ただ、店内には造花ではあろうが。まるで本物のように息づくかのような、瑞々しさを感じる、銀色の薔薇があちらこちらに飾られていて。他にも壁には、不思議な形の額縁に嵌った鏡や、童話モチーフの絵画など。ツバサの感性を刺激するものが、めいっぱい溢れていた。
更に、ローザリンデはおろか、ツバサも何も注文していないというのに。完全個室の部屋に落ち着くや否や、するり、と流れるようにセッティングされたのは。夢に夢見る女子なら、誰もが一度は憧れると言っても過言ではない、優雅なアフタヌーンティーであった。
「そんなに緊張しなくてもいいんだぜ?どーせ、此処にはおれたちしかいないんだからさ」
「え…、おれ…?」
ローザリンデの崩れた口調に、ツバサは意表を突かれて、きょとんとする。その反応を見たローザリンデは、ははっ、と笑いながら、自分のことを指差しながら、説明を加える。
「おれは、こっちが素なんだよ。普段は令嬢として、美しくいないといけない、ってんでな。
あ、二重人格じゃねーぞ?猫かぶり、が、正しいかな。はっはっはっ、驚いたか?」
ローザリンデはそう言いながらも、胸中ではこう思っていた。「どうせこの子も、幻滅するだろう」と。素の方を見た他人は、いつもローザリンデに対して、幻滅してしまうから。「そんな振る舞いは、名家の令嬢らしくない」と言い残して、彼女の傍から去って行く。…だが。
「素敵ですね。それって自分の芯を、しっかり持っているってことですから。
ローザリンデさんのこと、私、心から尊敬します」
「え、そうなのか…?オマエは、幻滅したり、失望したり、しないのか…?」
「? 幻滅や失望って…、それは、周りが勝手に作り上げたイメージに対して、周りが勝手に騒いでるだけですよね?
それは…、言わせておけば良いだけだと思います。ローザリンデさんは、ローザリンデさんです。素の貴女も、令嬢としての貴女も、きっと…」
「―――…」
ツバサの毅然とした主張を聞いたローザリンデは、その大きな瞳をぱちぱちと瞬かせた。…自分の芯が強いのは、ツバサの方だと、言いたい。
何というか。この少女は、高校生とは思えぬような、強いメンタルの持ち主だ。…何となく、自分の幼馴染の男を思い出して、思わず、くす、と笑ってしまった。
「ふふ…、おもしれー子じゃないか。
なあ、ツバサ?おれと友達になってくれよ。オマエみたいな芯の強い女子が、おれは大好きでなァ。
何より、界隈を同じくするもの、そして、同じ人間として、オマエのこと、おれも深く深く、尊敬してる」
「私でよければ…」
「オマエが、いいんだよ。よっしゃ!じゃあ、新しい友情の記念に、薔薇のお茶会といこうぜ!

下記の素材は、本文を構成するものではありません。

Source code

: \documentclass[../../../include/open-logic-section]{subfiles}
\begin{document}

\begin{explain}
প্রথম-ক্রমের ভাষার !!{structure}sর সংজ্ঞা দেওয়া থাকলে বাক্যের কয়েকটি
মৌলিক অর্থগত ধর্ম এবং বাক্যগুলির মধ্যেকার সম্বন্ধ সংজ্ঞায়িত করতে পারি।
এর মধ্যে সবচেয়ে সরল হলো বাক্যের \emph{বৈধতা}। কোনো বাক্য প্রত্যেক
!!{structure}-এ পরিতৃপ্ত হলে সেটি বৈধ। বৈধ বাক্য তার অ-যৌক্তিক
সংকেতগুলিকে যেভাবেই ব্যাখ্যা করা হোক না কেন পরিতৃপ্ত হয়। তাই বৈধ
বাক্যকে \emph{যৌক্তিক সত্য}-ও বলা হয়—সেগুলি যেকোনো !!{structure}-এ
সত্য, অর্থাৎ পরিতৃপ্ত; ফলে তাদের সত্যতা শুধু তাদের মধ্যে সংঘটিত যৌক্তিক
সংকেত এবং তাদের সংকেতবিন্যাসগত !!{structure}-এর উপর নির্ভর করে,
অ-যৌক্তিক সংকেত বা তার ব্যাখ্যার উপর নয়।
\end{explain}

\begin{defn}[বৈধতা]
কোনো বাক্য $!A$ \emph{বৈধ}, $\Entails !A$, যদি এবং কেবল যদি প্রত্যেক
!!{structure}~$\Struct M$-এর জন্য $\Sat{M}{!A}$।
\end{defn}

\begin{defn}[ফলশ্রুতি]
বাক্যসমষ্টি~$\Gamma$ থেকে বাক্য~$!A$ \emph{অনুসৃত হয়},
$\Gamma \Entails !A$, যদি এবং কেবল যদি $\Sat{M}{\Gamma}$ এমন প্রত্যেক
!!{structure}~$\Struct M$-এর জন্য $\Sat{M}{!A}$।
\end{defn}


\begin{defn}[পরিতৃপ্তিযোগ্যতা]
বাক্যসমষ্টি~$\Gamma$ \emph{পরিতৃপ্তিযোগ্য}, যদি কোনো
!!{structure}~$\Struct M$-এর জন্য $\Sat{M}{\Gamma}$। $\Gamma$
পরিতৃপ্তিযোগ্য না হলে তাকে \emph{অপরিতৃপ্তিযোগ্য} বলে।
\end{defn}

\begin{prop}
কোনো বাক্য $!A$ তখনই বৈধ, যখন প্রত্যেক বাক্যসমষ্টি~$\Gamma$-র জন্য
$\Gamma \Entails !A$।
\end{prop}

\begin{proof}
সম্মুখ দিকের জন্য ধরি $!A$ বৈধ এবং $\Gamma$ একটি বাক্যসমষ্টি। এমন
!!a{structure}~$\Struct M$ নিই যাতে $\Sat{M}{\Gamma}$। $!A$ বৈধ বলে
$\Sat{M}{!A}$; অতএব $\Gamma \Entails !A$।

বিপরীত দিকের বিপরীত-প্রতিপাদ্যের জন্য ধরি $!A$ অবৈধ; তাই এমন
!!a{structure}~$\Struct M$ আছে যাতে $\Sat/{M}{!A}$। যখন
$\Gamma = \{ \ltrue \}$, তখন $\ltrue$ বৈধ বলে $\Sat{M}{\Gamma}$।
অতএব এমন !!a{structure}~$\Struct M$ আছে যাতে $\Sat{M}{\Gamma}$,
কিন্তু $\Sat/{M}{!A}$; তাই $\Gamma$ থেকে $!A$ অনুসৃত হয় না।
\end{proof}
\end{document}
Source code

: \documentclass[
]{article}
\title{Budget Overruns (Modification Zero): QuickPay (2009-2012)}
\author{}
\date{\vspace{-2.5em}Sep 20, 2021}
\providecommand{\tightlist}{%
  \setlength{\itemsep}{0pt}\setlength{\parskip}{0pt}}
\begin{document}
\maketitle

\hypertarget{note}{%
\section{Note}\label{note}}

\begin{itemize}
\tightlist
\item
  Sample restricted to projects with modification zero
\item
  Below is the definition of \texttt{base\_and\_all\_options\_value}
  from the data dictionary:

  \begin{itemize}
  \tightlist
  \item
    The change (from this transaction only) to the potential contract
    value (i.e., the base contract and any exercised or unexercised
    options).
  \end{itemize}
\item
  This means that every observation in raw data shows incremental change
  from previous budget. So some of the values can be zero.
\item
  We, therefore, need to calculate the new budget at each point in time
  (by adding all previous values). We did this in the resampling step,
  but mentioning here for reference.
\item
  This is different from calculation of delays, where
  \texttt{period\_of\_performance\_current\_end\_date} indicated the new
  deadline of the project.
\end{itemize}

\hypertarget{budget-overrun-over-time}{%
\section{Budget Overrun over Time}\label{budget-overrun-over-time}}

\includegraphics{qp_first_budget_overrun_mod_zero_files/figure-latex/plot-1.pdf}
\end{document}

写真、撮ってもいいぞ?せっかくの綺麗な料理とお茶だからな。あ、でも、SNSにアップするんだったら、おれの姿は切り取っておいてくれよ?」
「はい。じゃあ、お言葉に甘えて…」
ツバサはそう言うと、スマートフォンを構えて、ローザリンデが映らない角度から写真を撮り始める。
こうして銀色の薔薇の中で、女ふたりの友情は、静かに始まったのだった。
【数ヶ月後 テイスワート邸】
自室で試験勉強をしながら、ツバサとメッセージのやり取りをしていたローザリンデは。兄・凌士からの呼び出しを受けて、彼の部屋を訪ねていた。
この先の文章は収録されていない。